The purchase of the former Lifepoint Church would have a minimum effect on county taxpayers. Yes, there would be cost, but Anderson County Mayor Terry Frank outlined several options to the commission Monday night that would have kept any impact to a minimum.

“And we were going to get $250,000 from (Lt. Gov, and State Sen.) Randy McNally,” Phillips said.

Phillips said she believes the debacle that was the purchase of 205 Main as a senior center is a big factor in the commission’s rejection of the Mariner Pointe site.

The county purchased that property for $600,000 for use as senior center only to find mold and other problems.

“You know what? 205 Main is not the seniors’ fault,” she said.

Many of the “concerns” voiced by commissioners during Monday night’s meeting should be concerns voiced about the current location of the senior center.

Parking is limited, and Phillips said seniors have fallen as they’ve walked to the building after having to park on the grass.

Concerns about turning in to Mariner Pointe off Tennessee 61 have been voiced. Phillips said nobody has voiced concerns about the narrow roadway leading to the current center.

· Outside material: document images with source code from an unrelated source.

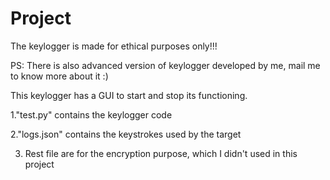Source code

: # Project
The keylogger is made for ethical purposes only!!!

PS: There is also advanced version of keylogger developed by me, mail me to know more about it :)

This keylogger has a GUI to start and stop its functioning.

1."test.py" contains the keylogger code

2."logs.json" contains the keystrokes used by the target

3. Rest file are for the encryption purpose, which I didn't used in this project
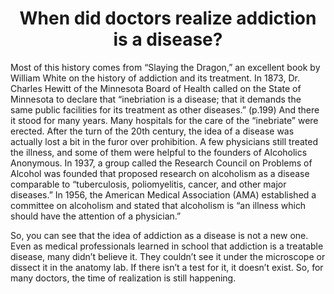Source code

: <center><h1>When did doctors realize addiction is a disease?</h1></center>

Most of this history comes from “Slaying the Dragon,”  an excellent book by William White on the history of addiction and its treatment. In 1873, Dr. Charles Hewitt of the Minnesota Board of Health called on the State of Minnesota to declare that “inebriation is a disease; that it demands the same public facilities for its treatment as other diseases.” (p.199) And there it stood for many years. Many hospitals for the care of the “inebriate” were erected. After the turn of the 20th century, the idea of a disease was actually lost a bit in the furor over prohibition. A few physicians still treated the illness, and some of them were helpful to the founders of Alcoholics Anonymous. In 1937, a group called the Research Council on Problems of Alcohol was founded that proposed research on alcoholism as a disease comparable to “tuberculosis, poliomyelitis, cancer, and other major diseases.” In 1956, the American Medical Association (AMA) established a committee on alcoholism and stated that alcoholism is “an illness which should have the attention of a physician.”

So, you can see that the idea of addiction as a disease is not a new one. Even as medical professionals learned in school that addiction is a treatable disease, many didn’t believe it. They couldn’t see it under the microscope or dissect it in the anatomy lab. If there isn’t a test for it, it doesn’t exist. So, for many doctors, the time of realization is still happening.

“And it’s not going to be any better getting in and out of the old armory site,” she said. “That’s a four-lane highway, too.”

It is, in fact, the same highway.

As far as residents in Mariner Pointe not wanting a senior center at the entrance to their subdivision, Phillips said there are at least 10 seniors from that subdivision who attend the center now and all she has ever heard is that the residents there hope the center is located at the former church.

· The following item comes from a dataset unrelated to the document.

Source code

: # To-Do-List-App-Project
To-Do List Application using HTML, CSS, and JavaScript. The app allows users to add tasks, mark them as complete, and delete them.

“But the residents who don’t want us there are calling a commissioner who doesn’t even represent their district to say they don’t want a senior center?” she asked.

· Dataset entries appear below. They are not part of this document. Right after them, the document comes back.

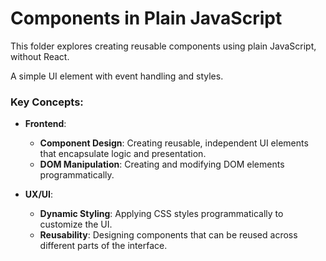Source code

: # Components in Plain JavaScript

This folder explores creating reusable components using plain JavaScript, without React.

A simple UI element with event handling and styles.

### Key Concepts:

- **Frontend**:

  - **Component Design**: Creating reusable, independent UI elements that encapsulate logic and presentation.
  - **DOM Manipulation**: Creating and modifying DOM elements programmatically.

- **UX/UI**:
  - **Dynamic Styling**: Applying CSS styles programmatically to customize the UI.
  - **Reusability**: Designing components that can be reused across different parts of the interface.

Since the search for a new home for a senior center started, there have been four commissioners who have actually visited the building on Edgewood Avenue.

Phillips said Jerry White (District 5), Steve Mead (District 6), Robert Jameson (District 2), and Joshua Anderson (District 3), have visited the center and asked questions. Robert McKamey (District 5) is a regular.

“I had one commissioner sit in my office and look me in the eye and tell me he would vote for it,” Phillips said. “Then he voted ‘no.’

“I don’t know if we can survive this. We’re already under threat to lose a lot of funding,” she said. For example, she said they may lose funding because they don’t have room for an exercise class.

Of the 2,400 square feet of the building, about half is used as part kitchen and part storage area.

The Edgewood Avenue location serves “at least 150” seniors a day and the center provides services for about 6,500 seniors, which Phillips said doesn’t scratch the surface.

“There are 27,000 senior citizens in Anderson County,” she said. “Of the 16-county region the Anderson County Office on Aging is a part of, only Knox County and Blount County have more senior citizens.”

Phillips said every county surrounding Anderson County has a better center. “And several are poorer counties, too. They said the Oak Ridge Center cost $2 million, but we still get at least 40 seniors from Oak Ridge who come here because we offer a service they don’t in Oak Ridge. Mainly, the meals.”

On this Tuesday the center is planning to provide Christmas for 300 seniors and an untold amount of meals on wheels for shut-ins.

The center is stacked with boxes, Christmas packages, food, and other assorted items. People have to walk single file from one room to the next.

“There’s not one of them (commissioners) who would work under these circumstances,” Phillips said. “Commission basically said our senior citizens aren’t worth $500,000 to them.”

Phillips said it is hard to stay within the rules sometimes. The Edgewood Avenue site has a maximum capacity of 40.

“We break that every day,” she said.

And she has watched as cars have pulled up to the center, not found a place to park, and turned around and left.

“And I ask myself, ‘What service did they need? Was it a meal? Did they need help with their insurance?’ But I’ll never know. And that just breaks my heart.”

Phillips said in an ideal world, Anderson County taxpayers would have been asked to vote on the senior center.

And that’s another thing Anderson County’s 27,000 senior citizens do: Vote.